## Work request:
Scan the data below for the string "accepted". Copy every line where it appears.

(Document images with source code)
● ● ● ● ●

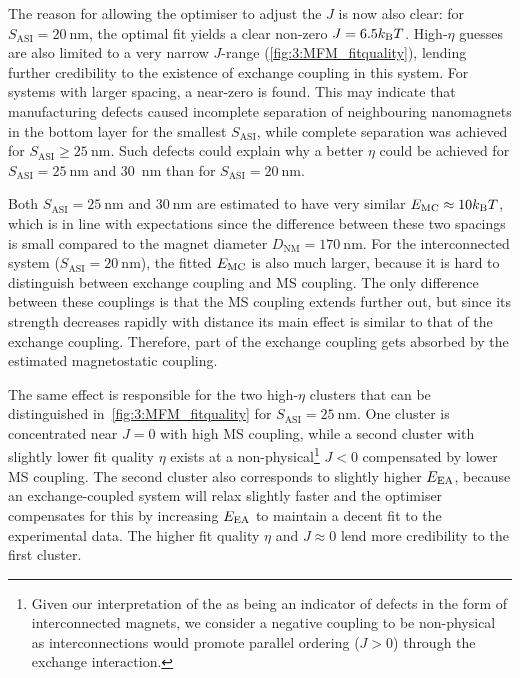 The reason for allowing the optimiser to adjust the  $J$ is now also clear: for $S_\mathrm{ASI} = \SI{20}{\nano\metre}$, the optimal fit yields a clear non-zero $J = 6.5 \kBT$.
High-$\eta$ guesses are also limited to a very narrow $J$-range (\cref{fig:3:MFM_fitquality}), lending further credibility to the existence of exchange coupling in this system.
For systems with larger spacing, a near-zero  is found.
This may indicate that manufacturing defects caused incomplete separation of neighbouring nanomagnets in the bottom  layer for the smallest $S_\mathrm{ASI}$, while complete separation was achieved for $S_\mathrm{ASI} \geq \SI{25}{\nano\metre}$.
Such defects could explain why a better  $\eta$ could be achieved for $S_\mathrm{ASI} = \SI{25}{\nano\metre}$ and \SI{30}{\nano\metre} than for $S_\mathrm{ASI} = \SI{20}{\nano\metre}$. \par
Both $S_\mathrm{ASI} = \SI{25}{\nano\metre}$ and $\SI{30}{\nano\metre}$ are estimated to have very similar $\EMC \approx 10 \kBT$, which is in line with expectations since the difference between these two spacings is small compared to the magnet diameter $D_\mathrm{NM} = \SI{170}{\nano\metre}$.
For the interconnected system ($S_\mathrm{ASI} = \SI{20}{\nano\metre}$), the fitted  $E_\mathrm{MC}$ is also much larger, because it is hard to distinguish between exchange coupling and MS coupling.
The only difference between these couplings is that the MS coupling extends further out, but since its strength decreases rapidly with distance its main effect is similar to that of the exchange coupling.
Therefore, part of the exchange coupling gets absorbed by the estimated magnetostatic coupling. \par
The same effect is responsible for the two high-$\eta$ clusters that can be distinguished in~\cref{fig:3:MFM_fitquality} for $S_\mathrm{ASI} = \SI{25}{\nano\metre}$.
One cluster is concentrated near $J=0$ with high MS coupling, while a second cluster with slightly lower fit quality $\eta$ exists at a non-physical\footnote{
	Given our interpretation of the  as being an indicator of defects in the form of interconnected magnets, we consider a negative coupling to be non-physical as interconnections would promote parallel ordering ($J > 0$) through the  exchange interaction.
} $J < 0$ compensated by lower MS coupling.
The second cluster also corresponds to slightly higher $E_\mathrm{EA}$, because an exchange-coupled system will relax slightly faster and the optimiser compensates for this by increasing $E_\mathrm{EA}$ to maintain a decent fit to the experimental data.
The higher fit quality $\eta$ and $J \approx 0$ lend more credibility to the first cluster. \\\par

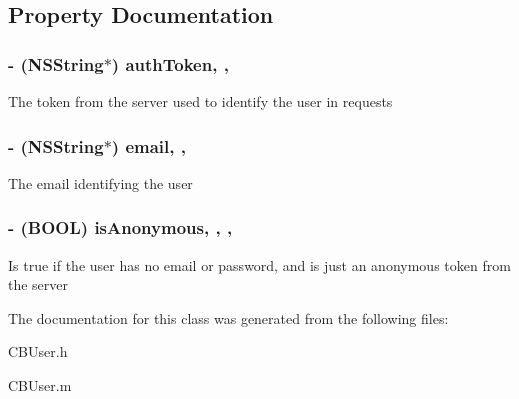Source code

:\subsection{Property Documentation}
\hypertarget{interface_c_b_user_a942ca51689b5cfc7f8dc740f7543f54a}{
\subsubsection[{auth\+Token}]{\setlength{\rightskip}{0pt plus 5cm}-\/ (N\+S\+String$\ast$) auth\+Token\hspace{0.3cm}{\ttfamily [read]}, {\ttfamily [nonatomic]}, {\ttfamily [strong]}}}\label{interface_c_b_user_a942ca51689b5cfc7f8dc740f7543f54a}
The token from the server used to identify the user in requests \hypertarget{interface_c_b_user_a7907af25f66ea43d5b53ca0e70df34a2}{
\subsubsection[{email}]{\setlength{\rightskip}{0pt plus 5cm}-\/ (N\+S\+String$\ast$) email\hspace{0.3cm}{\ttfamily [read]}, {\ttfamily [nonatomic]}, {\ttfamily [strong]}}}\label{interface_c_b_user_a7907af25f66ea43d5b53ca0e70df34a2}
The email identifying the user \hypertarget{interface_c_b_user_a50094838fe6cca3581124412ed588b51}{
\subsubsection[{is\+Anonymous}]{\setlength{\rightskip}{0pt plus 5cm}-\/ (B\+O\+O\+L) is\+Anonymous\hspace{0.3cm}{\ttfamily [read]}, {\ttfamily [write]}, {\ttfamily [atomic]}, {\ttfamily [assign]}}}\label{interface_c_b_user_a50094838fe6cca3581124412ed588b51}
Is true if the user has no email or password, and is just an anonymous token from the server 

The documentation for this class was generated from the following files\+:\begin{DoxyCompactItemize}
\item 
C\+B\+User.\+h\item 
C\+B\+User.\+m\end{DoxyCompactItemize}
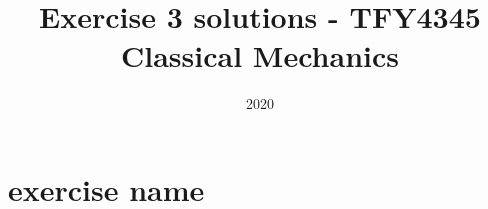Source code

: \documentclass{article}
\title{Exercise 3 solutions - TFY4345 Classical Mechanics}
\date{2020}
\begin{document}
    \maketitle
    \section{exercise name}
\end{document}
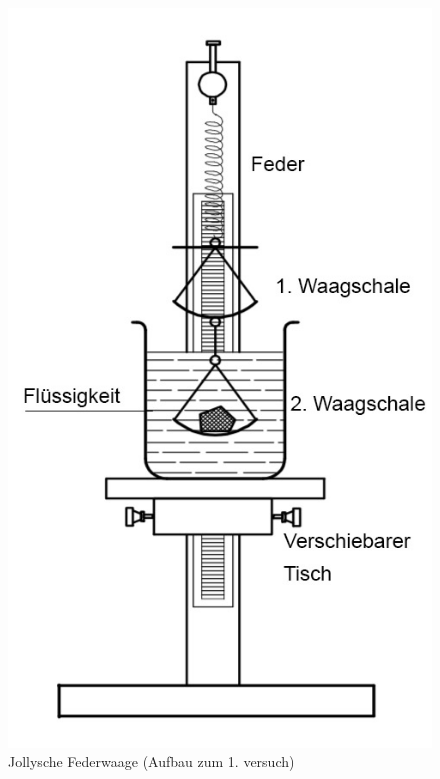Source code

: \documentclass[11pt,a4paper]{article} %
\begin{document}
\begin{figure}
	\centering
	\includegraphics[scale=0.5]{Abb1}
	\caption { Jollysche Federwaage
		       (Aufbau zum 1. versuch) }
	               

\end{figure}
\end{document}
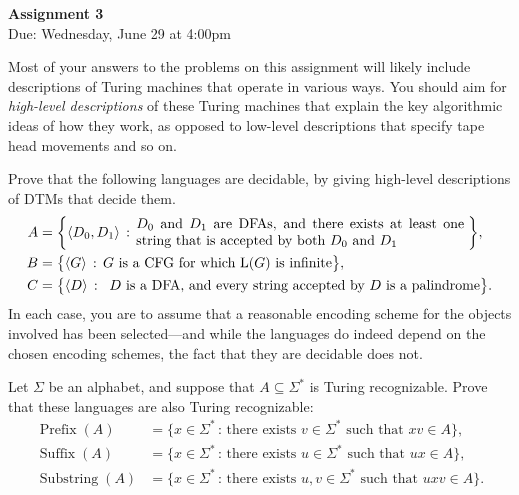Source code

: \documentclass[11pt]{article}
\newcommand{\op}[1]{\operatorname{#1}}
\newenvironment{mylist}[1]{\begin{list}{}{
	\setlength{\leftmargin}{#1}
	\setlength{\rightmargin}{0mm}
	\setlength{\labelsep}{2mm}
	\setlength{\labelwidth}{8mm}
	\setlength{\itemsep}{0mm}}}
	{\end{list}}
\newcounter{questioncounter}
\newenvironment{question}{
  \begin{mylist}{\parindent}
  \item[\stepcounter{questioncounter}
    \thequestioncounter.]}{
\end{mylist}}
\begin{document}
\pagestyle{plain}
\thispagestyle{fancy}
\cfoot{\thepage} 
\renewcommand{\headrulewidth}{0pt}
\renewcommand{\footrulewidth}{0pt}

\begin{center}
  \rule{0mm}{9mm}
  {\Large\bf Assignment 3}\\[2mm]
  Due: Wednesday, June 29 at 4:00pm
\end{center}


Most of your answers to the problems on this assignment will likely include
descriptions of Turing machines that operate in various ways.
You should aim for \emph{high-level descriptions} of these Turing machines
that explain the key algorithmic ideas of how they work, as opposed to
low-level descriptions that specify tape head movements and so on.


\begin{question}[6 points]
  Prove that the following languages are decidable, by giving high-level
  descriptions of DTMs that decide them.
  \begin{align*}
    A & = 
    \biggl\{ \langle D_0,D_1 \rangle \,:\, 
    \parbox{3.25in}{$D_0$ and $D_1$ are DFAs,
      and there exists at least one string that is accepted by both
      $D_0$ and $D_1$}\;\biggr\},\\
    B & =
    \bigl\{\langle G\rangle\,:\,\text{$G$ is a CFG for which $\op{L}(G)$ is
      infinite}\bigr\},\\
    C & = 
    \bigl\{\langle D\rangle\,:\:
    \text{
      $D$ is a DFA, and every string accepted by
      $D$ is a palindrome}\bigr\}.
  \end{align*}
  In each case, you are to assume that a reasonable encoding scheme for the
  objects involved has been selected---and while the languages do indeed
  depend on the chosen encoding schemes, the fact that they are decidable does
  not.
\end{question}


\begin{question}[6 points]
  Let $\Sigma$ be an alphabet, and suppose that $A\subseteq\Sigma^{\ast}$
  is Turing recognizable.
  Prove that these languages are also Turing recognizable:
  \begin{align*}
    \op{Prefix}(A) & = \bigl\{x\in\Sigma^{\ast}\,:\,
    \text{there exists $v\in\Sigma^{\ast}$ such that $xv\in A$}\bigr\},\\
    \op{Suffix}(A) & = \bigl\{x\in\Sigma^{\ast}\,:\,
    \text{there exists $u\in\Sigma^{\ast}$ such that $ux\in A$}\bigr\},\\
    \op{Substring}(A) & = \bigl\{x\in\Sigma^{\ast}\,:\,
    \text{there exists $u,v\in\Sigma^{\ast}$ such that $uxv\in A$}\bigr\}.
  \end{align*}
\end{question}
\end{document}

● ● ● ● ●

## Solution to this problem:
      and there exists at least one string that is accepted by both
      $D$ is a DFA, and every string accepted by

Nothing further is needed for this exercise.